One of the survivors of the sinking was a steward, Frederick Ralph Richardson. Entered below is a verbatim copy of the report he was required to make once he had been rescued and had somewhat recovered from the ordeal. The report is handwritten. The report contains at least one error in that he describes the Patrol Boat P-26 as a "Destroyer". Any other errors should be listed here so that the report stands as written. Mr. Richardson could not swim and had lost both his parents in a single small boat accident in Brightlingsea Creek, which is on the east coast of Essex near Colchester, United Kingdom.

Report on the sinking of H.M.H.S. "Salta" off Havre.

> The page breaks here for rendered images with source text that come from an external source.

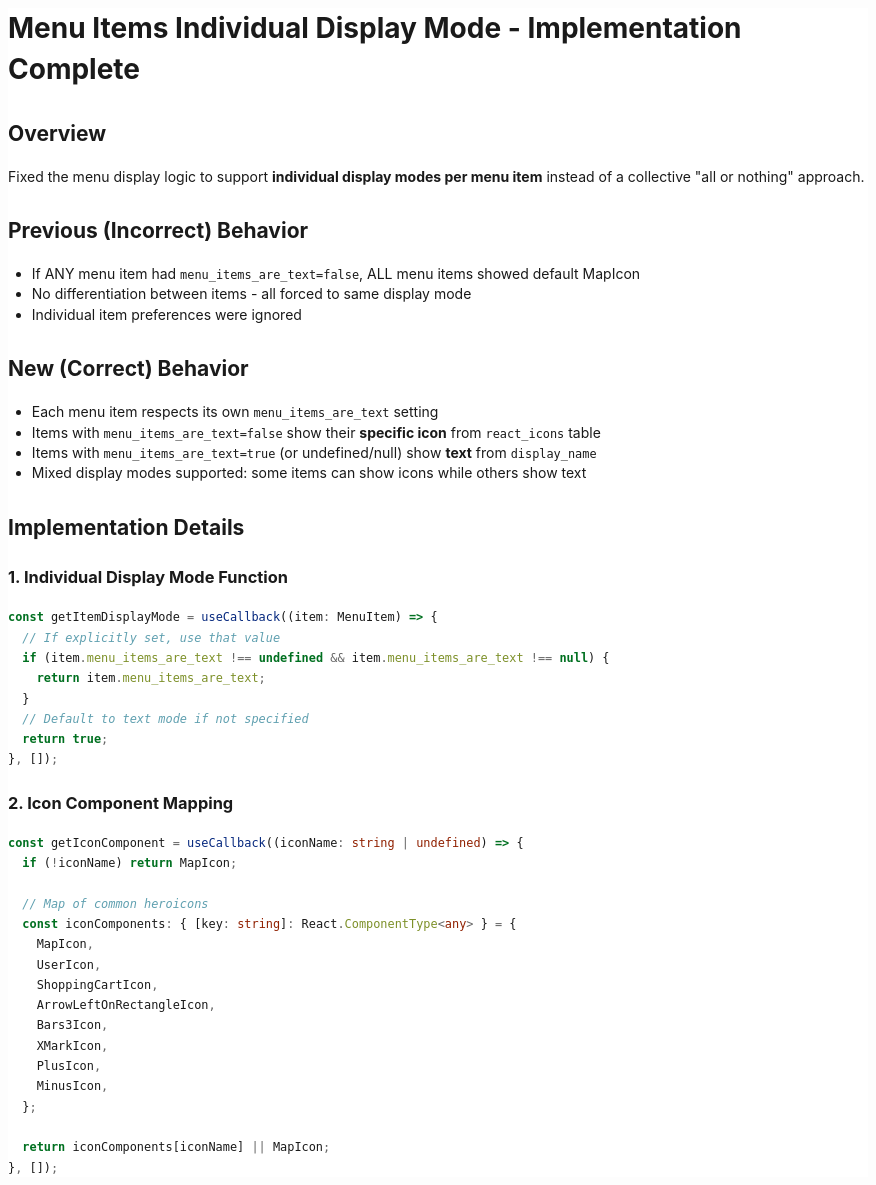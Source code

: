 # Menu Items Individual Display Mode - Implementation Complete

## Overview
Fixed the menu display logic to support **individual display modes per menu item** instead of a collective "all or nothing" approach.

## Previous (Incorrect) Behavior
- If ANY menu item had `menu_items_are_text=false`, ALL menu items showed default MapIcon
- No differentiation between items - all forced to same display mode
- Individual item preferences were ignored

## New (Correct) Behavior
- Each menu item respects its own `menu_items_are_text` setting
- Items with `menu_items_are_text=false` show their **specific icon** from `react_icons` table
- Items with `menu_items_are_text=true` (or undefined/null) show **text** from `display_name`
- Mixed display modes supported: some items can show icons while others show text

## Implementation Details

### 1. Individual Display Mode Function
```typescript
const getItemDisplayMode = useCallback((item: MenuItem) => {
  // If explicitly set, use that value
  if (item.menu_items_are_text !== undefined && item.menu_items_are_text !== null) {
    return item.menu_items_are_text;
  }
  // Default to text mode if not specified
  return true;
}, []);
```

### 2. Icon Component Mapping
```typescript
const getIconComponent = useCallback((iconName: string | undefined) => {
  if (!iconName) return MapIcon;
  
  // Map of common heroicons
  const iconComponents: { [key: string]: React.ComponentType<any> } = {
    MapIcon,
    UserIcon,
    ShoppingCartIcon,
    ArrowLeftOnRectangleIcon,
    Bars3Icon,
    XMarkIcon,
    PlusIcon,
    MinusIcon,
  };
  
  return iconComponents[iconName] || MapIcon;
}, []);
```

April 10, 1917.

The Salta left Cowes Roads at 4a.m. on the 10th of April for Havre, escorted by one Destroyer. The weather was fair at the time, but the wind increased as we made for the French coast. We arrived off Havre about 11 a.m. and were cruising round to take the pilot on board, when the accident occurred.
I was in my cabin, writing, & the time as near as possible was about 10 mins. to 12, when we struck the mine, near the well deck portside aft. Everyone rushed to the boats, but owing to extremely bad weather and heavy seas, I understand that only three boats got away. These were swamped at once. The only chance now seemed to be to jump overboard at once, & try to float on some wreckage, as the ship was sinking quickly, & was under in seven minutes from the time the mine was struck. I had been in the water less than a minute when Captain Eastaway floated from the bridge as the ship went down and was lost. Miss England, the stewardess, was washed near to me. I spoke to her, urging her to hold on, but she seemed exhausted. I am very sorry to state, that I was quite unable to assist her, owing to such heavy seas running at the time, that it was impossible to do anything.
I drifted about on a spar for about 1½ hours and was picked up by a mine-sweeper, & put in the cabin with the other survivors on board. Am sorry to say that several of the men died on this boat from cold & exposure after being rescued, & not from any neglect of the men on board the trawler. Everything possible was done by them for our comfort. We were taken into harbour, at Havre. Whilst making for Havre [this looks to be a subsequent insertion]
One of the trawlers [the word "trawlers" is a subsequent insertion] crew reported that a Destroyer had been mined. I discovered afterwards that a good many of the survivors from the Salta were in this Destroyer, & only one of them was afterwards saved. This man was in hospital, & has since been sent to England.
We landed at Havre about 3 p.m. I was able to walk at the time, & was taken to the Hospital Huts with the other men, and had dry clothing ( hospital ) issued to us, also Bovril etc., & were made comfortable.
During the evening the Chief officer & I were asked to go to the Mortuary to identify our men. I discovered that Young, Lucas, Baker & Taylor from my Dept. were there, and 9 others, the Captain, Engineer, & 7 men of the Deck & Engine Room Dept.
We retired for the night at 8 p.m., but I had no sleep owing to such pains, & unable to move. Reported same in the morning to the Doctor, I was taken to the X.Ray room then sent to bed, & found to be suffering from slightly fractured ribs and severe bruises on the body & legs
I made enquiries respecting M^{r}. Haley the 2nd. Steward, but none of the survivors saw anything of him.
The men were all supplied with suitable clothes by the British Consul.
On Monday afternoon, April 16th the funeral of the 13 crew took place with full Naval and Military honours, including the Newfoundland Band, R.A.M.C. officers and men, & a large number of civilians.
I was discharged from hospital on April 19th and reported to the British Consul who arranged for me to leave for Southampton on Friday night.
Reported myself, on Saturday morning as you know by telephone message.
I have given you the most important particulars as far as I know, & trust they are satisfactory.